Alors le football est-il un jeu collectif ou la somme d’exploits individuels ? La réussite sur le long terme des équipes de sport aurait tendance à démontrer qu’il est nécessaire de penser collectif et de développer une créativité de groupe.
C’est ainsi que se construit l’intelligence collective. Dans un premier temps, nous pouvons envisager de définir distinctement les deux termes selon le dictionnaire Larousse ; « l’intelligence est la qualité d’un individu qui se manifeste dans un domaine donné avec le souci de comprendre de réfléchir et de connaitre, et qui adapte facilement son comportement à ces finalités ».
L’adjectif collectif signifie « qui est le fait de plusieurs personnes. » « qui s’adresse à un groupe de personnes. »

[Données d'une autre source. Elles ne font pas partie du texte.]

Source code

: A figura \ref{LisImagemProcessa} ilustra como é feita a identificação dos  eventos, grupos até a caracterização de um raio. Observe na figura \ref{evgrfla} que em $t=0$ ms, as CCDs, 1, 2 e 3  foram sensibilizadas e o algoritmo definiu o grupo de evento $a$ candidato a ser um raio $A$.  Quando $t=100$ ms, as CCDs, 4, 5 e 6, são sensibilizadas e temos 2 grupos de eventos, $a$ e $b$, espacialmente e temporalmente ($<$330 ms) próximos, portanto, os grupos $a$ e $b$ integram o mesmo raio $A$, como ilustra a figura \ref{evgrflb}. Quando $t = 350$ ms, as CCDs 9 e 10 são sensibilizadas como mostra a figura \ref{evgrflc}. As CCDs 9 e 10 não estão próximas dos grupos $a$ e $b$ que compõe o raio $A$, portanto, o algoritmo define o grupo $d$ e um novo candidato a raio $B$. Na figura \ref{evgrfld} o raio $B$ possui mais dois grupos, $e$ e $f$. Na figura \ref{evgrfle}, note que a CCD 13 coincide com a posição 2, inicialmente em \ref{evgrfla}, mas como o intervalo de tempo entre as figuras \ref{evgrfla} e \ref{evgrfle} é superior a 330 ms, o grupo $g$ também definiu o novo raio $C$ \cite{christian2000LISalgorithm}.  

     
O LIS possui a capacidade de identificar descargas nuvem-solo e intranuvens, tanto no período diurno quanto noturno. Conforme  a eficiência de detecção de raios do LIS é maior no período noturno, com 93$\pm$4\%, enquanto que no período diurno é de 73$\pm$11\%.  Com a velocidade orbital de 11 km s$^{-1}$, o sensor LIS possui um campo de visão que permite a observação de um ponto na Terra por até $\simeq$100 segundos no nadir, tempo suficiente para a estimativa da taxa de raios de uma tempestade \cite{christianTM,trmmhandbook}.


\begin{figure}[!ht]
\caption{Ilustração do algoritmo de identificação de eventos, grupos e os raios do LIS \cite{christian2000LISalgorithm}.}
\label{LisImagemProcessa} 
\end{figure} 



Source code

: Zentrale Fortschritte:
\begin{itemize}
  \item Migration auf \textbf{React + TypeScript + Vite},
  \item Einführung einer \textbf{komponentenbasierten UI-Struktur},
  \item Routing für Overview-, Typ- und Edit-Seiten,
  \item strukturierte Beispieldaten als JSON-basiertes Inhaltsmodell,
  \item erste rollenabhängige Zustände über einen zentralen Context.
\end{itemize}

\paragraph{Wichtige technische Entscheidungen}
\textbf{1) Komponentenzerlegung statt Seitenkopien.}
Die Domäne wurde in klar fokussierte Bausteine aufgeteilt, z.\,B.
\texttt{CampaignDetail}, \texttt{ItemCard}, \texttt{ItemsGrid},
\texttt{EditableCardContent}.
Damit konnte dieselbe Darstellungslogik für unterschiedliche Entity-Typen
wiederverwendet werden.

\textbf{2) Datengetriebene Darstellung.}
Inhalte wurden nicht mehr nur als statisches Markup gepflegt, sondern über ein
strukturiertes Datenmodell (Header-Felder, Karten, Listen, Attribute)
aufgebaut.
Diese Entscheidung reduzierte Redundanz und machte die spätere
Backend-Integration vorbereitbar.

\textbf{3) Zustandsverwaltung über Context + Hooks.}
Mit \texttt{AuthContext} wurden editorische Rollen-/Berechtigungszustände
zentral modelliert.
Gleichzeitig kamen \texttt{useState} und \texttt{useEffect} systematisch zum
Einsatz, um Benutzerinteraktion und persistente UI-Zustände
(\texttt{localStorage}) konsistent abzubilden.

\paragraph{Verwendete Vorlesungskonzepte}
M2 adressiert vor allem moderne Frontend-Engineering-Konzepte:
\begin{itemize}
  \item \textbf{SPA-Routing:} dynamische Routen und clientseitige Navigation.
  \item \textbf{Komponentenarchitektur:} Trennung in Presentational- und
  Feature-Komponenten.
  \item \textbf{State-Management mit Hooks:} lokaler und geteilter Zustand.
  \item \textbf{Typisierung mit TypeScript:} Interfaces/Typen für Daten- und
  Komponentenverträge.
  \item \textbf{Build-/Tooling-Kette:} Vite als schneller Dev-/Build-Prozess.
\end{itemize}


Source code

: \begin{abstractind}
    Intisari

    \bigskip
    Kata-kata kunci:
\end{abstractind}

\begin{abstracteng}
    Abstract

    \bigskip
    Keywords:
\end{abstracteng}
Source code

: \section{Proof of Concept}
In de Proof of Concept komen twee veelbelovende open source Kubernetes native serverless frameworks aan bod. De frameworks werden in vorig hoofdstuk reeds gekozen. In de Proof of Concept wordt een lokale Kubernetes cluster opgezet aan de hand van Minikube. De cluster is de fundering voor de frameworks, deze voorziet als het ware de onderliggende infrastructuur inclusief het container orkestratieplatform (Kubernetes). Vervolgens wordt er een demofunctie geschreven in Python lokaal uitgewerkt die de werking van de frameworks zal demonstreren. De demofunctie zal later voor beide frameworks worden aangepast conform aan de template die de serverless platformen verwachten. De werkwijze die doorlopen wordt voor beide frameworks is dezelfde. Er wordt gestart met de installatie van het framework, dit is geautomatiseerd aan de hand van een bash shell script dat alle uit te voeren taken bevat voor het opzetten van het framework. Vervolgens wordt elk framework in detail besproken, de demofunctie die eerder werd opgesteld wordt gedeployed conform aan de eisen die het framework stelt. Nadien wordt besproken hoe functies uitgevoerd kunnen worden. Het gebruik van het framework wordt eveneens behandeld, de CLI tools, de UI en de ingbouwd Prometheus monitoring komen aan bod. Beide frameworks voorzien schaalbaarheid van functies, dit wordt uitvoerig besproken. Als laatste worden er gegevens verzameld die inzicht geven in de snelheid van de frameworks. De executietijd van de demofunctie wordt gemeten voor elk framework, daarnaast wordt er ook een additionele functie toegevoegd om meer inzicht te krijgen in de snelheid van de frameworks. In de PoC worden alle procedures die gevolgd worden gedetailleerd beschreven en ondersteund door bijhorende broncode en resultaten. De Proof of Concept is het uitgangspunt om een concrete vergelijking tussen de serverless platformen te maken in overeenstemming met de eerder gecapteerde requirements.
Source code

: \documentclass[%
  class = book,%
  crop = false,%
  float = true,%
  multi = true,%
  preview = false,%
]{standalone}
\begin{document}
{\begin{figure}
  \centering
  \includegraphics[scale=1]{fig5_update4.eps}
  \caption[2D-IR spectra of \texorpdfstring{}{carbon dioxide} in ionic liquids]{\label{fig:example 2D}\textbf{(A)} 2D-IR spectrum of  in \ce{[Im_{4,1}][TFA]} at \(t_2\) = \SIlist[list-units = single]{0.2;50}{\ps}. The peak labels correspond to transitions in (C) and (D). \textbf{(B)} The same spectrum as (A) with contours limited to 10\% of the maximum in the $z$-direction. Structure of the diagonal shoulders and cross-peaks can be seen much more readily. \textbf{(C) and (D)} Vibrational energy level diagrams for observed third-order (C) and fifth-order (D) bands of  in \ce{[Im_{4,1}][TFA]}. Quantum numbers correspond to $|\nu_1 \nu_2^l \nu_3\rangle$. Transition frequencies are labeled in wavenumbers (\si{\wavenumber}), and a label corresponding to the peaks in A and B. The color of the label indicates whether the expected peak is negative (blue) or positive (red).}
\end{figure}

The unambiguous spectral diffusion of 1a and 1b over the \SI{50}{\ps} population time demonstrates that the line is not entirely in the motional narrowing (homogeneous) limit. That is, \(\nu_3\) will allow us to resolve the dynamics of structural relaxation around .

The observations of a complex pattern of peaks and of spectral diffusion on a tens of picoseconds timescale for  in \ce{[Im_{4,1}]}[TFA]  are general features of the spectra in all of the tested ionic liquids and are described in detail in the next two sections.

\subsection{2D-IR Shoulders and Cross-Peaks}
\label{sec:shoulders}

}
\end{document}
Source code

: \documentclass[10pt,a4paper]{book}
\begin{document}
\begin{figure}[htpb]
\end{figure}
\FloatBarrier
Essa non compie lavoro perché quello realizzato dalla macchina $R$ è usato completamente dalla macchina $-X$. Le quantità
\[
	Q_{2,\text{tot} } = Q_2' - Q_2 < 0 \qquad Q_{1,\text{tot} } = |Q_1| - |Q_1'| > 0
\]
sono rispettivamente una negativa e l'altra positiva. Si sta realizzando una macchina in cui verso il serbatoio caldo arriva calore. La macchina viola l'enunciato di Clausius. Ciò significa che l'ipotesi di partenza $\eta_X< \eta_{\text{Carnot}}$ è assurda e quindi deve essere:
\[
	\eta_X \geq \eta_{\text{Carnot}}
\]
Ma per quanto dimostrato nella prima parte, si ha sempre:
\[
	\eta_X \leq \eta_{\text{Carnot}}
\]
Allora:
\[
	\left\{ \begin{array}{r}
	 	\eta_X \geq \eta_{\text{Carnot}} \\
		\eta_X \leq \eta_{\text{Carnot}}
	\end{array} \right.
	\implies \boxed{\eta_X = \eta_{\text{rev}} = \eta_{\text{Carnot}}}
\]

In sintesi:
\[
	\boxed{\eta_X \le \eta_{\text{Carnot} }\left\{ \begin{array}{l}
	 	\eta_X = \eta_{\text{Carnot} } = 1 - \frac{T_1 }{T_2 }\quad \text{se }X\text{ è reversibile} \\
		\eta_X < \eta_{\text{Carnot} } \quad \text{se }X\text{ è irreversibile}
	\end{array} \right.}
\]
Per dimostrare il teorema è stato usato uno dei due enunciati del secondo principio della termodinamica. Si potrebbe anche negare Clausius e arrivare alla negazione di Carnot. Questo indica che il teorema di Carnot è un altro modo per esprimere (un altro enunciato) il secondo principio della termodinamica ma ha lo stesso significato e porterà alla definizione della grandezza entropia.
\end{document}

Dans un domaine différent de celui du sport, le domaine musical, J. SHENCK (article paru dans Slate, magazine internet traitant de politique, d’économie et de technologies) abordait également la notion d’intelligence collective à travers la fusion d’esprits créatifs avec l’exemple de J. LENNON et P. MAC CARTNEY du groupe Les Beatles dans un article intitulé « Two is the magic number ».
A travers les interviews de « couples » célèbres, nous pouvons effectivement constater combien il est difficile de déterminer le fonctionnement des binômes et la nature de leur collaboration ; qui est le leader ? Quelle est la contribution de chacun ?
Les intéressés eux-mêmes avaient du mal à exprimer les caractéristiques et les composantes de leur collaboration.
En agrandissant un peu la notion de groupe (supérieur à 2 individus), des chercheurs du M.I.T. (Massassuchets Institute of Technology) se sont penchés sur le fonctionnement des petits groupes pour en déduire que dans la majorité des cas étudiés, l’intelligence collective était supérieure à la somme des intelligences individuelles. Pour rappel, la définition du concept de synergie est la suivante : « La synergie reflète communément un phénomène par lequel plusieurs acteurs, facteurs ou influences agissant ensemble créent un effet plus grand que la somme des effets attendus s’ils avaient opéré indépendamment, ou créent un effet que chacun d’entre eux n’aurait pas pu obtenir en agissant isolément.. ».
Le concept de synergie signifie donc que le résultat est plus efficace lorsqu’il est atteint par l’ensemble des éléments d’un groupe, d’une organisation que lorsqu’il est atteint par l’action indépendante de chacun des membres du groupe. Plus prosaïquement, il y a synergie positive quand le résultat d’une action ou d’un élément est supérieur à la somme des résultats des parties.
Les chercheurs du M.I.T. mettent en évidence les trois facteurs contribuant au bon fonctionnement de ces petits groupes, à savoir :

  1. un climat de travail favorable,
  2. l’équité du temps de parole,
  3. la diversité dans la composition du groupe.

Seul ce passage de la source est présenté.